Paolo Crepet, nel suo recente libro “Mordere il cielo”, non ha risparmiato parole taglienti nel descrivere quello che definisce come un “patto scellerato” tra le esigenze genitoriali e il desiderio degli insegnanti di sollevarsi da ogni possibile responsabilità. Secondo Crepet, il registro elettronico, nato come strumento per favorire la comunicazione tra scuola e famiglia, ha finito per trasformarsi in una gabbia digitale, un meccanismo di sorveglianza che soffoca l’autonomia degli studenti e alimenta un pericoloso senso di irresponsabilità.
Il punto cruciale di questa critica risiede nella perdita di un concetto fondamentale: l’autonomia. La scuola, tradizionalmente, non è solo un luogo di apprendimento accademico, ma anche di crescita personale, di costruzione di un’identità autonoma. È un ambiente in cui gli studenti devono affrontare le proprie sfide, imparare dai propri errori, e sviluppare la capacità di prendere decisioni in modo indipendente.

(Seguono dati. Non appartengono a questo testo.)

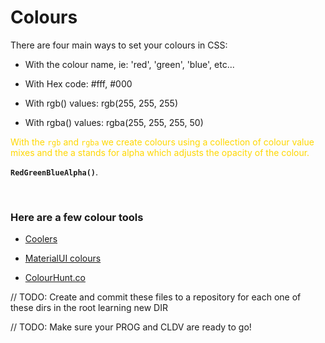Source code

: # Colours

There are four main ways to set your colours in CSS:

- With the colour name, ie: 'red', 'green', 'blue', etc...

- With Hex code: #fff, #000

- With rgb() values: rgb(255, 255, 255)

- With rgba() values: rgba(255, 255, 255, 50)

<font color=gold>With the `rgb` and `rgba` we create colours using a collection of colour value mixes and the a stands for alpha which adjusts the opacity of the colour.</font>

**`RedGreenBlueAlpha()`**.

<br />

### Here are a few colour tools

- [Coolers](http://materialui.co/)

- [MaterialUI colours](http://coolors.co/)

- [ColourHunt.co](http://colorhunt.co/)

// TODO: Create and commit these files to a repository for each one of these dirs in the root learning new DIR 

// TODO: Make sure your PROG and CLDV are ready to go!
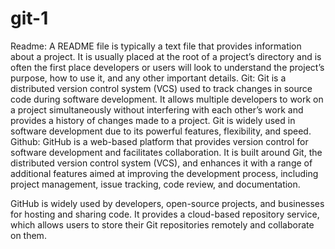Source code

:# git-1
Readme:
A README file is typically a text file that provides information about a project. It is usually placed at the root of a project’s directory and is often the first place developers or users will look to understand the project’s purpose, how to use it, and any other important details.
Git:
Git is a distributed version control system (VCS) used to track changes in source code during software development. It allows multiple developers to work on a project simultaneously without interfering with each other’s work and provides a history of changes made to a project. Git is widely used in software development due to its powerful features, flexibility, and speed.
Github:
GitHub is a web-based platform that provides version control for software development and facilitates collaboration. It is built around Git, the distributed version control system (VCS), and enhances it with a range of additional features aimed at improving the development process, including project management, issue tracking, code review, and documentation.

GitHub is widely used by developers, open-source projects, and businesses for hosting and sharing code. It provides a cloud-based repository service, which allows users to store their Git repositories remotely and collaborate on them.
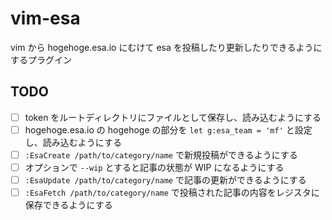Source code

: # vim-esa

vim から hogehoge.esa.io にむけて esa を投稿したり更新したりできるようにするプラグイン

## TODO

- [ ] token をルートディレクトリにファイルとして保存し、読み込むようにする
- [ ] hogehoge.esa.io の hogehoge の部分を `let g:esa_team = 'mf'` と設定し、読み込むようにする
- [ ] `:EsaCreate /path/to/category/name` で新規投稿ができるようにする
- [ ] オプションで `--wip` とすると記事の状態が WIP になるようにする
- [ ] `:EsaUpdate /path/to/category/name` で記事の更新ができるようにする
- [ ] `:EsaFetch /path/to/category/name` で投稿された記事の内容をレジスタに保存できるようにする
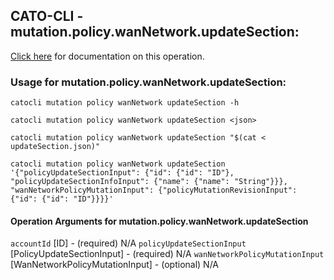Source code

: 
## CATO-CLI - mutation.policy.wanNetwork.updateSection:
[Click here](https://api.catonetworks.com/documentation/#mutation-updateSection) for documentation on this operation.

### Usage for mutation.policy.wanNetwork.updateSection:

`catocli mutation policy wanNetwork updateSection -h`

`catocli mutation policy wanNetwork updateSection <json>`

`catocli mutation policy wanNetwork updateSection "$(cat < updateSection.json)"`

`catocli mutation policy wanNetwork updateSection '{"policyUpdateSectionInput": {"id": {"id": "ID"}, "policyUpdateSectionInfoInput": {"name": {"name": "String"}}}, "wanNetworkPolicyMutationInput": {"policyMutationRevisionInput": {"id": {"id": "ID"}}}}'`

#### Operation Arguments for mutation.policy.wanNetwork.updateSection ####
`accountId` [ID] - (required) N/A 
`policyUpdateSectionInput` [PolicyUpdateSectionInput] - (required) N/A 
`wanNetworkPolicyMutationInput` [WanNetworkPolicyMutationInput] - (optional) N/A 
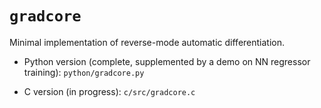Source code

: # `gradcore`

Minimal implementation of reverse-mode automatic differentiation.

- Python version (complete, supplemented by a demo on NN regressor training): `python/gradcore.py`

- C version (in progress): `c/src/gradcore.c`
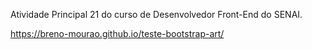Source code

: Atividade Principal 21 do curso de Desenvolvedor Front-End do SENAI.


https://breno-mourao.github.io/teste-bootstrap-art/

Tuttavia, il registro elettronico, con la sua trasparenza assoluta, cancella ogni possibilità di vivere queste esperienze in modo privato. Ogni voto, ogni comportamento, ogni assenza diventa immediatamente noto a tutta la famiglia, trasformando la scuola in una sorta di reality show in cui ogni azione è monitorata e giudicata in tempo reale.
Ma quali sono le conseguenze di questa sorveglianza continua? Crepet ci avverte di un fenomeno inquietante: l’irresponsabilità. Quando ogni errore è immediatamente conosciuto e segnalato, viene meno la possibilità per lo studente di assumersi pienamente la responsabilità delle proprie azioni. Non c’è più spazio per la riflessione personale, per il momento in cui si prende coscienza delle conseguenze dei propri comportamenti. Al contrario, la sorveglianza perpetua porta a una sorta di deresponsabilizzazione: se ogni sbaglio è immediatamente reso pubblico, lo studente si abitua a non essere mai solo con le proprie colpe, delegando ai genitori il compito di intervenire e “risolvere” la situazione.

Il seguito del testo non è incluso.